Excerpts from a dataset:
-*-

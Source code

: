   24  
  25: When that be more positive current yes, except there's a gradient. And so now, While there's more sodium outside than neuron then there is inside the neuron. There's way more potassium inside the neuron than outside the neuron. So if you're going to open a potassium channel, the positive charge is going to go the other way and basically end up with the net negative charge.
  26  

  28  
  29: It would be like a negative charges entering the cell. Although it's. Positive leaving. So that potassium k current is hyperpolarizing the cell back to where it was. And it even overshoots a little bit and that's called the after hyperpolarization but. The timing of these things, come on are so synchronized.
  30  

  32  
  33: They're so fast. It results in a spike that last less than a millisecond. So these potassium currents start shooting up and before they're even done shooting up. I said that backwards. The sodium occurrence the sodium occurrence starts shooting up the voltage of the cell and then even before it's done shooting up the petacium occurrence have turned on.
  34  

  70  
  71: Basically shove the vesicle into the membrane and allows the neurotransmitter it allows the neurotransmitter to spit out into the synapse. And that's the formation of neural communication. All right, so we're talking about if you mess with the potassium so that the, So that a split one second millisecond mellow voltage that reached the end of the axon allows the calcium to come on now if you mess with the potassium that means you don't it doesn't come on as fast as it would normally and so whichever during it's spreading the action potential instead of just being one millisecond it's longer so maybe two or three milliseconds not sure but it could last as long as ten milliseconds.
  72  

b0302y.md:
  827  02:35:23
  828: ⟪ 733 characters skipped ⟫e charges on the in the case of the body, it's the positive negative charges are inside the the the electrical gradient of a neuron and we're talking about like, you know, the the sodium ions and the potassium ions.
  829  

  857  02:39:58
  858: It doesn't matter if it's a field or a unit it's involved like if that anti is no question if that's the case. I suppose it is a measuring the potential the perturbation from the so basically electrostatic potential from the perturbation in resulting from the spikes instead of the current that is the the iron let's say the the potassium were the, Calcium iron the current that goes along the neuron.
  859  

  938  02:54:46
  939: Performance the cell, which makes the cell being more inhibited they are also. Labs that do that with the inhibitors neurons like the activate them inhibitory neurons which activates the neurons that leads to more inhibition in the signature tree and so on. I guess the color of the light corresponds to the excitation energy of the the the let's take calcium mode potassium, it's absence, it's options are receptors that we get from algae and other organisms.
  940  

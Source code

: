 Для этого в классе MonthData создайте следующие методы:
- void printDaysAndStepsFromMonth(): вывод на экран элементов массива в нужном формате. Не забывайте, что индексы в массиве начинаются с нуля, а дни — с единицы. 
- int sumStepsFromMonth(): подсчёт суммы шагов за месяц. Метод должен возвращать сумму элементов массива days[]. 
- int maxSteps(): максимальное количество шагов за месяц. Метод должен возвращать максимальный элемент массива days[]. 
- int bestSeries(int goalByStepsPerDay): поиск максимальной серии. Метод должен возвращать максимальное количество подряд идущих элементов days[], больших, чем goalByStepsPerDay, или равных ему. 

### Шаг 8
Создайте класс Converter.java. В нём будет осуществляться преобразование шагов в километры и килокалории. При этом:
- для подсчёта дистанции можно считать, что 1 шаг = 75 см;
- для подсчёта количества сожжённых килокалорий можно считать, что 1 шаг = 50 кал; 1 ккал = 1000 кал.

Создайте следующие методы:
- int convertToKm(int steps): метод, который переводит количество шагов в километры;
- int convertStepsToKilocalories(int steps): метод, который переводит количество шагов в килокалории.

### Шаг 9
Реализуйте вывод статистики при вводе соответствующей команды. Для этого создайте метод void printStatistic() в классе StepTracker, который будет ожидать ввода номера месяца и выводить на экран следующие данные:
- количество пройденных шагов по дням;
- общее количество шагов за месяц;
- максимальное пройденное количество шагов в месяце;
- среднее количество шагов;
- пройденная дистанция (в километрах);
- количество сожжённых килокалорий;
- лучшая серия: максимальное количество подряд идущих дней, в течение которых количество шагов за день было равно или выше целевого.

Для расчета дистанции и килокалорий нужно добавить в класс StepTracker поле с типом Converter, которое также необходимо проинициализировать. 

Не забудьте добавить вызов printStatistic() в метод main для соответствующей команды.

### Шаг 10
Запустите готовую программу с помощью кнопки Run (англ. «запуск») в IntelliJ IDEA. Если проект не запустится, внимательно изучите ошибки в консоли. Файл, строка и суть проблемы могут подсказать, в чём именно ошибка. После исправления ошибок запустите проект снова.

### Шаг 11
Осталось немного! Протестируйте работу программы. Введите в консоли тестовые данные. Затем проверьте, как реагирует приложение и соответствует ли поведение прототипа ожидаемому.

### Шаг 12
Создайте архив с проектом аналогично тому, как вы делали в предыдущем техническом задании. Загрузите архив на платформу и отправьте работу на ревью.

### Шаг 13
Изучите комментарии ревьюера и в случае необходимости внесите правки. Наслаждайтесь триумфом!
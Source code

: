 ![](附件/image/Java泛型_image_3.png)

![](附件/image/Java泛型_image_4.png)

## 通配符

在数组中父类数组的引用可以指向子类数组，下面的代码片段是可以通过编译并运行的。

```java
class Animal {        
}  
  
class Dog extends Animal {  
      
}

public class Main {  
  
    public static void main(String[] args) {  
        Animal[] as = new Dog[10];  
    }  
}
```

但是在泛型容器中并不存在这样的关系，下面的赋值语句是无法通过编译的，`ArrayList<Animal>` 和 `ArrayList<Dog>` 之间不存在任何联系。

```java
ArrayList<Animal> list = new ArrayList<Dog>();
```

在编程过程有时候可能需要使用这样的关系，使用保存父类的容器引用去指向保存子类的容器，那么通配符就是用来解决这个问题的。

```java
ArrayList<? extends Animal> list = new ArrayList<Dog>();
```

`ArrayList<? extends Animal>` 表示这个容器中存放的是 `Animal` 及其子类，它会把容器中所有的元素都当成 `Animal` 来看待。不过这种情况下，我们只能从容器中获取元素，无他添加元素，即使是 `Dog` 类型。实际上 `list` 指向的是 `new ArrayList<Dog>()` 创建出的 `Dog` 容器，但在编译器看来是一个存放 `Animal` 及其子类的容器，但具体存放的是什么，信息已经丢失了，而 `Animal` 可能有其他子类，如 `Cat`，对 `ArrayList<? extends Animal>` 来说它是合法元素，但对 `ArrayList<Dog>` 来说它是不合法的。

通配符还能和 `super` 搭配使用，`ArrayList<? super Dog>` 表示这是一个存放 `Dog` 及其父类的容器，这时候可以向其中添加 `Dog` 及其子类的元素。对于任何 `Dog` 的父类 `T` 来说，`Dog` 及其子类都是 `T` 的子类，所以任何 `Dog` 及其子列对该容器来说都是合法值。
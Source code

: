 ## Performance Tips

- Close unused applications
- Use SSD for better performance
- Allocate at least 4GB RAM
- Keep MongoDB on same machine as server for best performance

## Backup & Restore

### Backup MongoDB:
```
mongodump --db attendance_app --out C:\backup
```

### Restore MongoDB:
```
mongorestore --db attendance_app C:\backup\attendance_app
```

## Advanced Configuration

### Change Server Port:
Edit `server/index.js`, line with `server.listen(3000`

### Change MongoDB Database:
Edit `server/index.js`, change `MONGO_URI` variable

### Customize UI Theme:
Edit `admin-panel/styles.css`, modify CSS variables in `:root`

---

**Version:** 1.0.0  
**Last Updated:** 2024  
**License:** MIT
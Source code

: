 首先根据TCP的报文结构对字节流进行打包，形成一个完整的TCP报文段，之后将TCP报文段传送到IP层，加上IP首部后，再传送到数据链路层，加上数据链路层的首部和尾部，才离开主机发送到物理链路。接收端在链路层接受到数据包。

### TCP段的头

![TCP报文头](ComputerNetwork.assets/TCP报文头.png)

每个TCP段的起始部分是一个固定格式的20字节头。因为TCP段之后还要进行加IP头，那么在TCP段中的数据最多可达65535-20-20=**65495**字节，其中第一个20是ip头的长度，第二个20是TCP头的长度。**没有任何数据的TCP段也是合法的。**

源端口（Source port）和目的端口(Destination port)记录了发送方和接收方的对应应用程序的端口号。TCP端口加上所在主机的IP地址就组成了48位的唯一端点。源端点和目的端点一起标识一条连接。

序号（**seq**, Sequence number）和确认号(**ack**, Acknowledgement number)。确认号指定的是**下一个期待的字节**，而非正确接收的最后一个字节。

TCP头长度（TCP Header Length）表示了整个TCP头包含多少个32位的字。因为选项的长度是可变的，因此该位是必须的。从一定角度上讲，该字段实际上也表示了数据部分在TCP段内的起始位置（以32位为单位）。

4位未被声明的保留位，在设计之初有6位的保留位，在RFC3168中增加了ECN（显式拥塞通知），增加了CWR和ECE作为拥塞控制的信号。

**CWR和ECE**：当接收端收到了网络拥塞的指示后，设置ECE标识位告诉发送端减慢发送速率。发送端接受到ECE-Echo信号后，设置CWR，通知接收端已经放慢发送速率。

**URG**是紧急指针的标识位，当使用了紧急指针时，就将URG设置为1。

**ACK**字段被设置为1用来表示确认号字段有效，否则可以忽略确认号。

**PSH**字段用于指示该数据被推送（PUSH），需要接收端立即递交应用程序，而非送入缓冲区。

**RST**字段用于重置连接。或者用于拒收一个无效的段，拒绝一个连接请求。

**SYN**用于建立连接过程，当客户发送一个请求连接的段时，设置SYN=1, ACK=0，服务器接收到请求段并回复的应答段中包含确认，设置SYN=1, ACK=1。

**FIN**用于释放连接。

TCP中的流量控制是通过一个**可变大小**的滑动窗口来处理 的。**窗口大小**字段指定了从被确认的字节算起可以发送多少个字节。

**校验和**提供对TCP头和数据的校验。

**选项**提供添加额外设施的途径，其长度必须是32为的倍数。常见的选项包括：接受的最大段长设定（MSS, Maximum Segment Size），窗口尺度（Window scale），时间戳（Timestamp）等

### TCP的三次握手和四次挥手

-*-

YOUR GOAL – What is wanted is the number of lines holding "классе" in the entries. Nothing else should be given.

WRITTEN RESPONSE – 2